The above quote is one of the insights Wagner got from Rogers, and it immediately rang in my ears as something meaningful, but a little unclear. Unclear, at least, until the other night, when, as I watched my twelve-year old labor over her social studies homework, I knew exactly what Mister Rogers meant.
Over the course of two weeks, or about eleven assignments, she was to study the West’s involvement with the Middle East, starting from the Crusades, right on up to the 1979 Iranian Revolution. The resource she used was an NPR series titled, “The Middle East and the West: A Troubled History.” Almost every night, she had to listen to a new segment and answer four or five key questions, along with some vocabulary work.

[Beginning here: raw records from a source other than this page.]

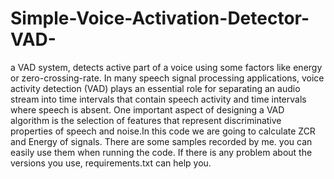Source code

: # Simple-Voice-Activation-Detector-VAD-
a VAD system, detects active part of a voice using some factors like energy or zero-crossing-rate.
In many speech signal processing applications, voice activity detection (VAD) plays an essential role for separating an
audio stream into time intervals that contain speech activity and time intervals where speech is absent.
One important aspect of designing a VAD algorithm is the selection of features that represent discriminative
properties of speech and noise.In this code we are going to calculate ZCR and Energy of signals.
There are some samples recorded by me. you can easily use them when running the code.
If there is any problem about the versions you use, requirements.txt can help you.
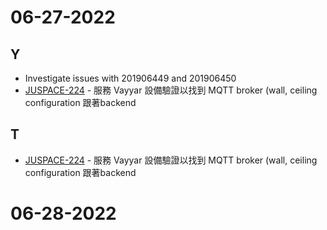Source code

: # 06-27-2022
## Y
* Investigate issues with 201906449 and 201906450
* [JUSPACE-224](https://jubo.atlassian.net/jira/software/c/projects/JUSPACE/boards/21?modal=detail&selectedIssue=JUSPACE-224) - 服務 Vayyar 設備驗證以找到 MQTT broker (wall, ceiling configuration 跟著backend

## T
* [JUSPACE-224](https://jubo.atlassian.net/jira/software/c/projects/JUSPACE/boards/21?modal=detail&selectedIssue=JUSPACE-224) - 服務 Vayyar 設備驗證以找到 MQTT broker (wall, ceiling configuration 跟著backend

# 06-28-2022

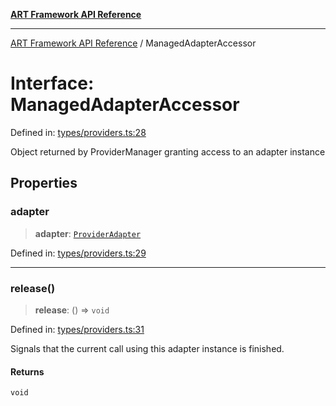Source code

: [**ART Framework API Reference**](../README.md)

***

[ART Framework API Reference](../README.md) / ManagedAdapterAccessor

# Interface: ManagedAdapterAccessor

Defined in: [types/providers.ts:28](https://github.com/hashangit/ART/blob/3153790647102134b487bb6168bd208568e6a8ad/src/types/providers.ts#L28)

Object returned by ProviderManager granting access to an adapter instance

## Properties

### adapter

> **adapter**: [`ProviderAdapter`](ProviderAdapter.md)

Defined in: [types/providers.ts:29](https://github.com/hashangit/ART/blob/3153790647102134b487bb6168bd208568e6a8ad/src/types/providers.ts#L29)

***

### release()

> **release**: () => `void`

Defined in: [types/providers.ts:31](https://github.com/hashangit/ART/blob/3153790647102134b487bb6168bd208568e6a8ad/src/types/providers.ts#L31)

Signals that the current call using this adapter instance is finished.

#### Returns

`void`
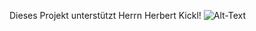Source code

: Dieses Projekt unterstützt Herrn Herbert Kickl!
![Alt-Text](https://i.ds.at/BohqAw/rs:fill:750:0/plain/2019/11/12/kickl-APA-GEORG-HOCHMUTH.jpg)
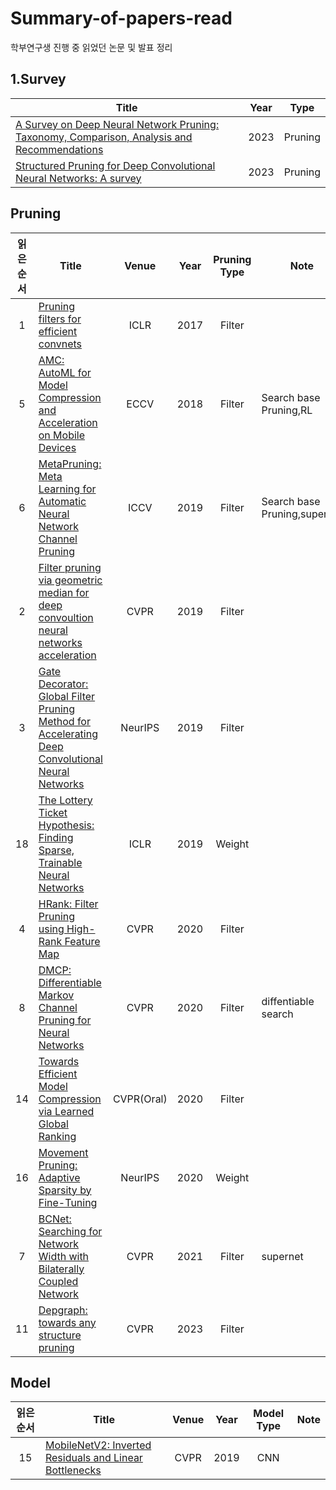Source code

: # Summary-of-papers-read
학부연구생 진행 중 읽었던 논문 및 발표 정리 

## 1.Survey
|Title|Year|Type|
|------|:---:|:---:|
|[A Survey on Deep Neural Network Pruning: Taxonomy, Comparison, Analysis and Recommendations](https://arxiv.org/abs/2308.06767)|2023|Pruning|
|[Structured Pruning for Deep Convolutional Neural Networks: A survey](https://arxiv.org/abs/2303.00566)|2023|Pruning|

## Pruning

|읽은 순서|Title|Venue|Year|Pruning Type|Note|
|:---:|------|:---:|:---:|:------:|----|
|1|[Pruning filters for efficient convnets](https://arxiv.org/abs/1608.08710)|ICLR|2017|Filter|
|5|[AMC: AutoML for Model Compression and Acceleration on Mobile Devices](https://arxiv.org/abs/1802.03494)|ECCV|2018|Filter|Search base Pruning,RL|
|6|[MetaPruning: Meta Learning for Automatic Neural Network Channel Pruning](https://arxiv.org/abs/1903.10258)|ICCV|2019|Filter|Search base Pruning,supernet|
|2|[Filter pruning via geometric median for deep convoultion neural networks acceleration](https://arxiv.org/abs/1811.00250)|CVPR|2019|Filter|
|3|[Gate Decorator: Global Filter Pruning Method for Accelerating Deep Convolutional Neural Networks](https://arxiv.org/abs/1909.08174)|NeurIPS|2019|Filter|
|18|[The Lottery Ticket Hypothesis: Finding Sparse, Trainable Neural Networks](https://arxiv.org/abs/1803.03635)|ICLR|2019|Weight|
|4|[HRank: Filter Pruning using High-Rank Feature Map](https://arxiv.org/abs/2002.10179)|CVPR|2020|Filter|
|8|[DMCP: Differentiable Markov Channel Pruning for Neural Networks](https://arxiv.org/abs/2005.03354)|CVPR|2020|Filter|diffentiable search|
|14|[Towards Efficient Model Compression via Learned Global Ranking](https://arxiv.org/abs/1904.12368)|CVPR(Oral)|2020|Filter|
|16|[Movement Pruning: Adaptive Sparsity by Fine-Tuning](https://arxiv.org/abs/2005.07683)|NeurIPS|2020|Weight|
|7|[BCNet: Searching for Network Width with Bilaterally Coupled Network](https://arxiv.org/abs/2105.10533)|CVPR|2021|Filter|supernet|
|11|[Depgraph: towards any structure pruning](https://arxiv.org/abs/2301.12900)|CVPR|2023|Filter|

## Model

|읽은 순서|Title|Venue|Year|Model Type|Note|
|:---:|------|:---:|:---:|:------:|----|
|15|[MobileNetV2: Inverted Residuals and Linear Bottlenecks](https://arxiv.org/abs/1801.04381)|CVPR|2019|CNN|





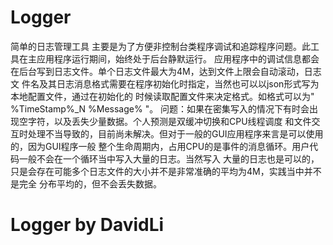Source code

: # Logger
简单的日志管理工具
主要是为了方便非控制台类程序调试和追踪程序问题。此工具在主应用程序运行期间，始终处于后台静默运行。
应用程序中的调试信息都会在后台写到日志文件。单个日志文件最大为4M，达到文件上限会自动滚动，日志文
件名及其日志消息格式需要在程序初始化时指定，当然也可以以json形式写为本地配置文件，通过在初始化的
时候读取配置文件来决定格式。如格式可以为" %TimeStamp%_N %Message% "。
问题：如果在密集写入的情况下有时会出现空字符，以及丢失少量数据。个人预测是双缓冲切换和CPU线程调度
和文件交互时处理不当导致的，目前尚未解决。但对于一般的GUI应用程序来言是可以使用的，因为GUI程序一般
整个生命周期内，占用CPU的是事件的消息循环。用户代码一般不会在一个循环当中写入大量的日志。当然写入
大量的日志也是可以的，只是会存在可能多个日志文件的大小并不是非常准确的平均为4M，实践当中并不是完全
分布平均的，但不会丢失数据。
# Logger by DavidLi
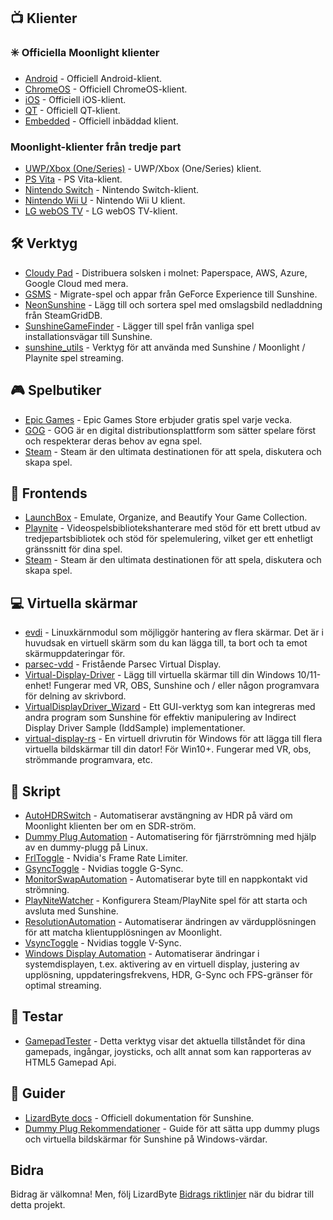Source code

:<!--lint disable awesome-heading awesome-toc double-link-->

<div align="center" style="display: none;">
  <img src="/assets/banner.png" />
  <h1 align="center">Aweome Sunshine</h1>
  <h4 align="center">En samling av häftiga Sunshine skript, verktyg, guider och kompanjonsprogramvara</h4>
</div>

<div align="center" style="display: none;">
[
  <a href="#-klienter">Klienter</a> •
  <a href="#%EF%B8%8F-verktyg">Verktyg</a> •
  <a href="#-spelbutiker">Spelbutiker</a> •
  <a href="#-frontends">Frontends</a> •
  <a href="#-virtuella-skärmar">Virtuella skärmar</a> •
  <a href="#-skript">Skript</a> •
  <a href="#-guider">Guider</a>
]
</div>

## 📺 Klienter

### ✳️ Officiella Moonlight klienter

- [Android](https://github.com/moonlight-stream/moonlight-android) - Officiell Android-klient.
- [ChromeOS](https://github.com/moonlight-stream/moonlight-chrome) - Officiell ChromeOS-klient.
- [iOS](https://github.com/moonlight-stream/moonlight-ios) - Officiell iOS-klient.
- [QT](https://github.com/moonlight-stream/moonlight-qt) - Officiell QT-klient.
- [Embedded](https://github.com/moonlight-stream/moonlight-embedded) - Officiell inbäddad klient.

### Moonlight-klienter från tredje part

- [UWP/Xbox (One/Series)](https://github.com/TheElixZammuto/moonlight-xbox) - UWP/Xbox (One/Series) klient.
- [PS Vita](https://github.com/xyzz/vita-moonlight) - PS Vita-klient.
- [Nintendo Switch](https://github.com/XITRIX/Moonlight-Switch) - Nintendo Switch-klient.
- [Nintendo Wii U](https://github.com/GaryOderNichts/moonlight-wiiu) - Nintendo Wii U klient.
- [LG webOS TV](https://github.com/mariotaku/moonlight-tv) - LG webOS TV-klient.

## 🛠️ Verktyg

- [Cloudy Pad](https://github.com/PierreBeucher/cloudypad) - Distribuera solsken i molnet: Paperspace, AWS, Azure, Google Cloud med mera.
- [GSMS](https://github.com/LizardByte/GSMS) - Migrate-spel och appar från GeForce Experience till Sunshine.
- [NeonSunshine](https://github.com/NeonLightning/NeonSunshine) - Lägg till och sortera spel med omslagsbild nedladdning från SteamGridDB.
- [SunshineGameFinder](https://github.com/JMTK/SunshineGameFinder) - Lägger till spel från vanliga spel installationsvägar till Sunshine.
- [sunshine_utils](https://github.com/designer-living/sunshine_utils) - Verktyg för att använda med Sunshine / Moonlight / Playnite spel streaming.

## 🎮 Spelbutiker

- [Epic Games](https://www.epicgames.com) - Epic Games Store erbjuder gratis spel varje vecka.
- [GOG](https://www.gog.com) - GOG är en digital distributionsplattform som sätter spelare först och respekterar deras behov av egna spel.
- [Steam](https://store.steampowered.com) - Steam är den ultimata destinationen för att spela, diskutera och skapa spel.

## 💠 Frontends

- [LaunchBox](https://www.launchbox-app.com/) - Emulate, Organize, and Beautify Your Game Collection.
- [Playnite](https://github.com/JosefNemec/Playnite) - Videospelsbibliotekshanterare med stöd för ett brett utbud av tredjepartsbibliotek och stöd för spelemulering, vilket ger ett enhetligt gränssnitt för dina spel.
- [Steam](https://store.steampowered.com) - Steam är den ultimata destinationen för att spela, diskutera och skapa spel.

## 💻 Virtuella skärmar

- [evdi](https://github.com/DisplayLink/evdi) - Linuxkärnmodul som möjliggör hantering av flera skärmar. Det är i huvudsak en virtuell skärm som du kan lägga till, ta bort och ta emot skärmuppdateringar för.
- [parsec-vdd](https://github.com/nomi-san/parsec-vdd) - Fristående Parsec Virtual Display.
- [Virtual-Display-Driver](https://github.com/itsmikethetech/Virtual-Display-Driver) - Lägg till virtuella skärmar till din Windows 10/11-enhet! Fungerar med VR, OBS, Sunshine och / eller någon programvara för delning av skrivbord.
- [VirtualDisplayDriver_Wizard](https://github.com/sofmeright/VirtualDisplayDriver_Wizard) - Ett GUI-verktyg som kan integreras med andra program som Sunshine för effektiv manipulering av Indirect Display Driver Sample (IddSample) implementationer.
- [virtual-display-rs](https://github.com/MolotovCherry/virtual-display-rs) - En virtuell drivrutin för Windows för att lägga till flera virtuella bildskärmar till din dator! För Win10+. Fungerar med VR, obs, strömmande programvara, etc.

## 📜 Skript

- [AutoHDRSwitch](https://github.com/Nonary/AutoHDRSwitch) - Automatiserar avstängning av HDR på värd om Moonlight klienten ber om en SDR-ström.
- [Dummy Plug Automation](https://github.com/XenHat/dummy-plug-automation) - Automatisering för fjärrströmning med hjälp av en dummy-plugg på Linux.
- [FrlToggle](https://github.com/FrogTheFrog/frl-toggle) - Nvidia's Frame Rate Limiter.
- [GsyncToggle](https://github.com/FrogTheFrog/gsync-toggle) - Nvidias toggle G-Sync.
- [MonitorSwapAutomation](https://github.com/Nonary/MonitorSwapAutomation) - Automatiserar byte till en nappkontakt vid strömning.
- [PlayNiteWatcher](https://github.com/Nonary/PlayNiteWatcher) - Konfigurera Steam/PlayNite spel för att starta och avsluta med Sunshine.
- [ResolutionAutomation](https://github.com/Nonary/ResolutionAutomation) - Automatiserar ändringen av värdupplösningen för att matcha klientupplösningen av Moonlight.
- [VsyncToggle](https://github.com/xanderfrangos/vsync-toggle) - Nvidias toggle V-Sync.
- [Windows Display Automation](https://github.com/fehbari/sunshine-scripts) - Automatiserar ändringar i systemdisplayen, t.ex. aktivering av en virtuell display, justering av upplösning, uppdateringsfrekvens, HDR, G-Sync och FPS-gränser för optimal streaming.

## 🧪 Testar

- [GamepadTester](https://hardwaretester.com/gamepad) - Detta verktyg visar det aktuella tillståndet för dina gamepads, ingångar, joysticks, och allt annat som kan rapporteras av HTML5 Gamepad Api.

## 📓 Guider

- [LizardByte docs](https://docs.lizardbyte.dev/projects/sunshine) - Officiell dokumentation för Sunshine.
- [Dummy Plug Rekommendationer](https://github.com/Nonary/documentation/wiki/DummyPlugs) - Guide för att sätta upp dummy plugs och virtuella bildskärmar för Sunshine på Windows-värdar.

## Bidra

Bidrag är välkomna! Men, följ LizardByte
[Bidrags riktlinjer](https://docs.lizardbyte.dev/en/latest/developers/contributing.html)
när du bidrar till detta projekt.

As I watched her sit down, pen in hand, and try to grasp the history of the world, basically, in two short weeks, I knew immediately what Fred Rogers meant when he made his point about “deep and simple” being far more important than “shallow and complex.”
“What’s radicalism?” she would pause and say. “Who was Saladin?” I didn’t know, or didn’t remember, most likely. I had to scramble to help her. I sat by her and walked her through some of the important concepts of how the West’s 20th century involvement in the Middle East connects to the Crusades. Honestly, it is not something that I have thought about enough in my life, and I ended up really enjoying the NPR history series.
It was succinct and informative, but, from a twelve-year’s old vantage point, “shallow and complex.” She hurried through the nightly overview provided by reporter Mike Shuster, and often had to be prompted to look at the maps that accompany each of his presentations. Her concern, because she is a conscientious student, was in getting the work done, not in thoroughly grasping the concepts underlying the history. There isn’t time, she would say.
But drowning students, before they are ready, in complex work that they often do not have enough time to truly wrestle with or understand ends up making the work too shallow to be meaningful, I am afraid. It would be simpler—and perhaps deeper—to help students like my daughter first grasp the underlying complexity of what happens when a foreign power invades and attempts to control another country or group of people, and then have them move on, over time, to how this has played out across the world.
This is the depth, and the simplicity, that I could see she needed to understand before adequately grasping how the Crusades, World War I, and even contemporary events in the Middle East, are all examples of profound human experiences. Is it more rigorous, or just more shallow, to try to absorb all of this in a couple of weeks?